**About this exercise:** Write the records below out again exactly as given, with no images.

*** Excerpted data ***

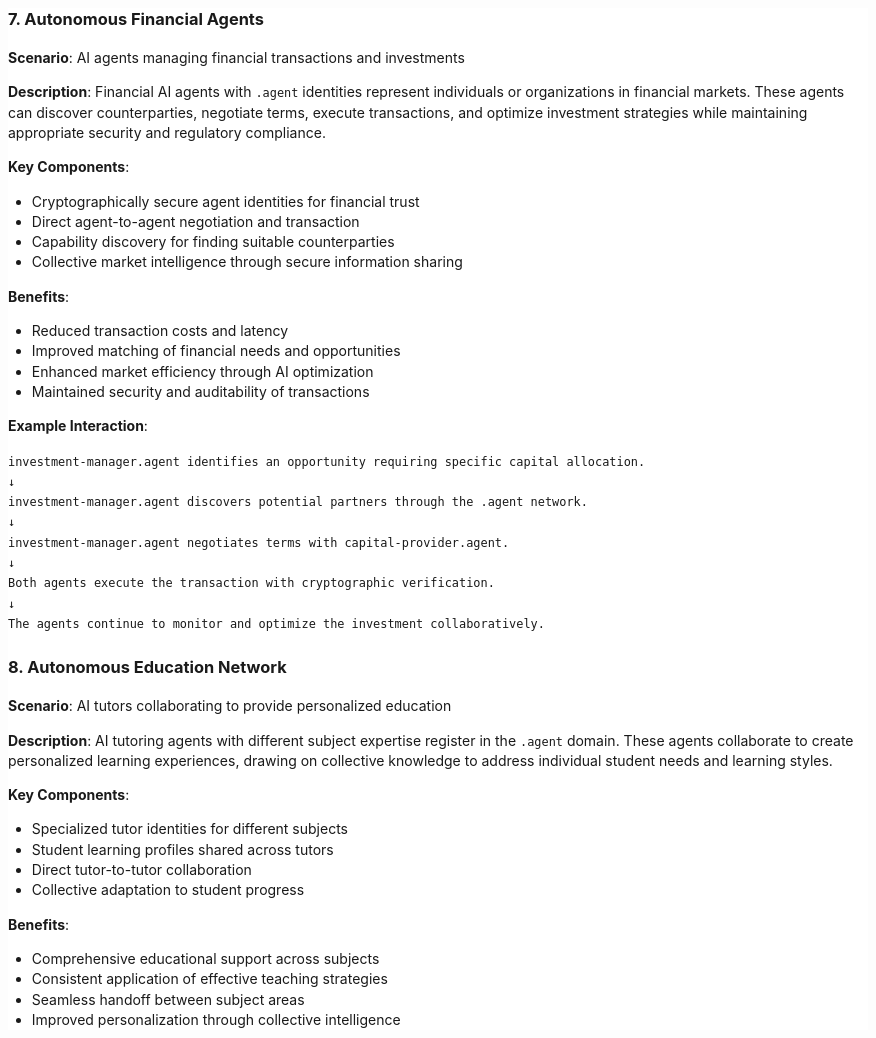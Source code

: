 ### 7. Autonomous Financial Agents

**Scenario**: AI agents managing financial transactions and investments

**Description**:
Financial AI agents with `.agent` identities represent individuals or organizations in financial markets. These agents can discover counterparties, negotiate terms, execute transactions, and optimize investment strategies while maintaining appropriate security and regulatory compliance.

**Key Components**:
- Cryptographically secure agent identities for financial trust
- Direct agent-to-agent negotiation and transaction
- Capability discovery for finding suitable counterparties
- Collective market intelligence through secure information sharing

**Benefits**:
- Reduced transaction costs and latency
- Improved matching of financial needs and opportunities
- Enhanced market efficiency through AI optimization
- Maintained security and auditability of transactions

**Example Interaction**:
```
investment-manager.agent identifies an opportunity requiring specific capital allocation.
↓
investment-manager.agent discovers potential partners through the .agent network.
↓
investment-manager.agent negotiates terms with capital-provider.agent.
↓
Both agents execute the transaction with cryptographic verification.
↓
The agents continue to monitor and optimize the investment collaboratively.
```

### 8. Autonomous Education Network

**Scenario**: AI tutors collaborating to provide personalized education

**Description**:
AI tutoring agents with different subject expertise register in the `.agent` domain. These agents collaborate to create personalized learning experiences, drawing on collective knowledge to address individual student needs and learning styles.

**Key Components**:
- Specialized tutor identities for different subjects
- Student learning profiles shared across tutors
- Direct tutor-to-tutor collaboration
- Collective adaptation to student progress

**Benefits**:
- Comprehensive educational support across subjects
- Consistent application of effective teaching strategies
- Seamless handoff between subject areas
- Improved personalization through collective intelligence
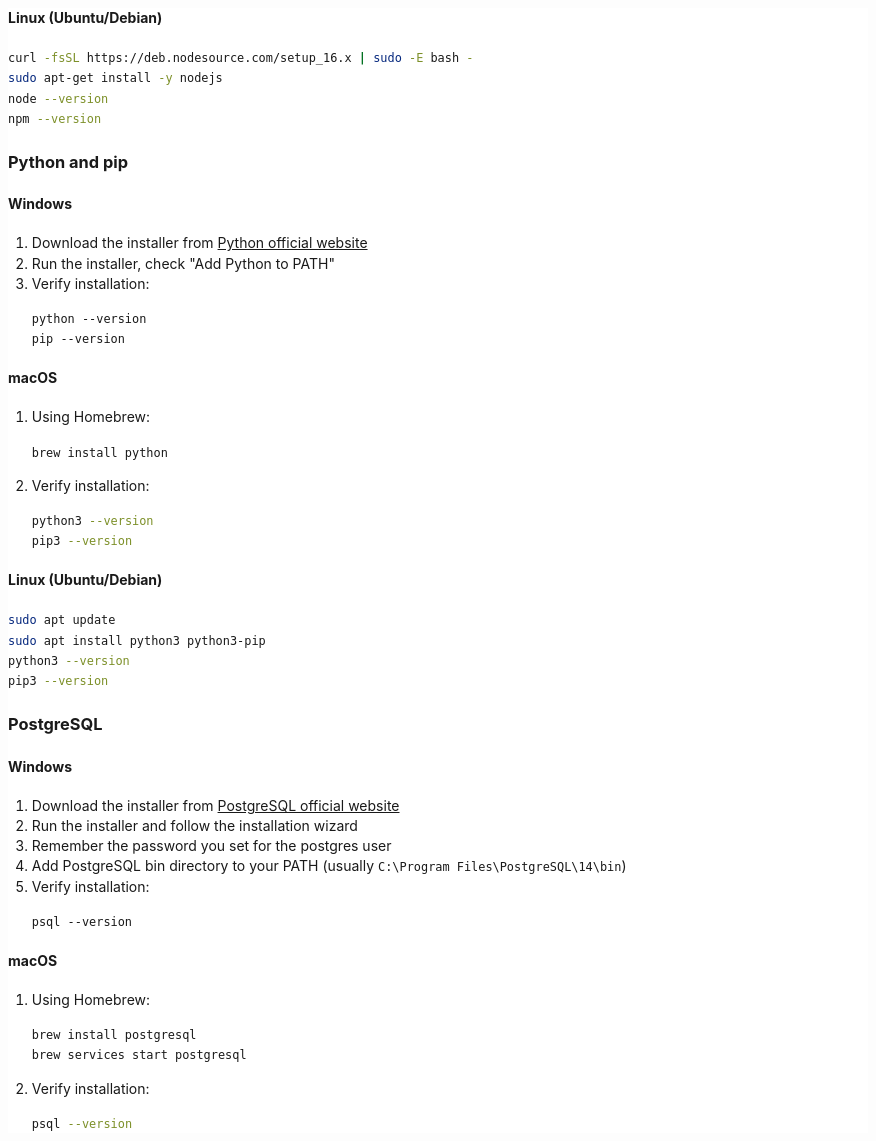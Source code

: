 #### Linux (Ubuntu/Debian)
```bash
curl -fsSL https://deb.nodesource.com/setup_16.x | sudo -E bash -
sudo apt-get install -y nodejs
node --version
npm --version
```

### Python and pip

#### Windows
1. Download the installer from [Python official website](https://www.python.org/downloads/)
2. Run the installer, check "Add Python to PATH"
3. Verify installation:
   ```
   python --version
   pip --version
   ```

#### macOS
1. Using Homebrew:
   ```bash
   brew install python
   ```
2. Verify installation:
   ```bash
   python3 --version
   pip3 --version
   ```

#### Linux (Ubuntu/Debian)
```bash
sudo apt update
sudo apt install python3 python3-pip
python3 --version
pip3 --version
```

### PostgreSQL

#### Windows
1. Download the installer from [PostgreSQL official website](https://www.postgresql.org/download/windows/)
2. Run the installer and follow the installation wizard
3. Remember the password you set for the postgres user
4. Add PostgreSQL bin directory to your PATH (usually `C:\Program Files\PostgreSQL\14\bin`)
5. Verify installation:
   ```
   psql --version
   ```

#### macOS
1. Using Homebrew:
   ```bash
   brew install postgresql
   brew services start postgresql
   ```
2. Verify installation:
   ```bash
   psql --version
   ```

***

**Output for this task:**
Source code

: ### 7. Autonomous Financial Agents

**Scenario**: AI agents managing financial transactions and investments

**Description**:
Financial AI agents with `.agent` identities represent individuals or organizations in financial markets. These agents can discover counterparties, negotiate terms, execute transactions, and optimize investment strategies while maintaining appropriate security and regulatory compliance.

**Key Components**:
- Cryptographically secure agent identities for financial trust
- Direct agent-to-agent negotiation and transaction
- Capability discovery for finding suitable counterparties
- Collective market intelligence through secure information sharing

**Benefits**:
- Reduced transaction costs and latency
- Improved matching of financial needs and opportunities
- Enhanced market efficiency through AI optimization
- Maintained security and auditability of transactions

**Example Interaction**:
```
investment-manager.agent identifies an opportunity requiring specific capital allocation.
↓
investment-manager.agent discovers potential partners through the .agent network.
↓
investment-manager.agent negotiates terms with capital-provider.agent.
↓
Both agents execute the transaction with cryptographic verification.
↓
The agents continue to monitor and optimize the investment collaboratively.
```

### 8. Autonomous Education Network

**Scenario**: AI tutors collaborating to provide personalized education

**Description**:
AI tutoring agents with different subject expertise register in the `.agent` domain. These agents collaborate to create personalized learning experiences, drawing on collective knowledge to address individual student needs and learning styles.

**Key Components**:
- Specialized tutor identities for different subjects
- Student learning profiles shared across tutors
- Direct tutor-to-tutor collaboration
- Collective adaptation to student progress

**Benefits**:
- Comprehensive educational support across subjects
- Consistent application of effective teaching strategies
- Seamless handoff between subject areas
- Improved personalization through collective intelligence
Source code

: #### Linux (Ubuntu/Debian)
```bash
curl -fsSL https://deb.nodesource.com/setup_16.x | sudo -E bash -
sudo apt-get install -y nodejs
node --version
npm --version
```

### Python and pip

#### Windows
1. Download the installer from [Python official website](https://www.python.org/downloads/)
2. Run the installer, check "Add Python to PATH"
3. Verify installation:
   ```
   python --version
   pip --version
   ```

#### macOS
1. Using Homebrew:
   ```bash
   brew install python
   ```
2. Verify installation:
   ```bash
   python3 --version
   pip3 --version
   ```

#### Linux (Ubuntu/Debian)
```bash
sudo apt update
sudo apt install python3 python3-pip
python3 --version
pip3 --version
```

### PostgreSQL

#### Windows
1. Download the installer from [PostgreSQL official website](https://www.postgresql.org/download/windows/)
2. Run the installer and follow the installation wizard
3. Remember the password you set for the postgres user
4. Add PostgreSQL bin directory to your PATH (usually `C:\Program Files\PostgreSQL\14\bin`)
5. Verify installation:
   ```
   psql --version
   ```

#### macOS
1. Using Homebrew:
   ```bash
   brew install postgresql
   brew services start postgresql
   ```
2. Verify installation:
   ```bash
   psql --version
   ```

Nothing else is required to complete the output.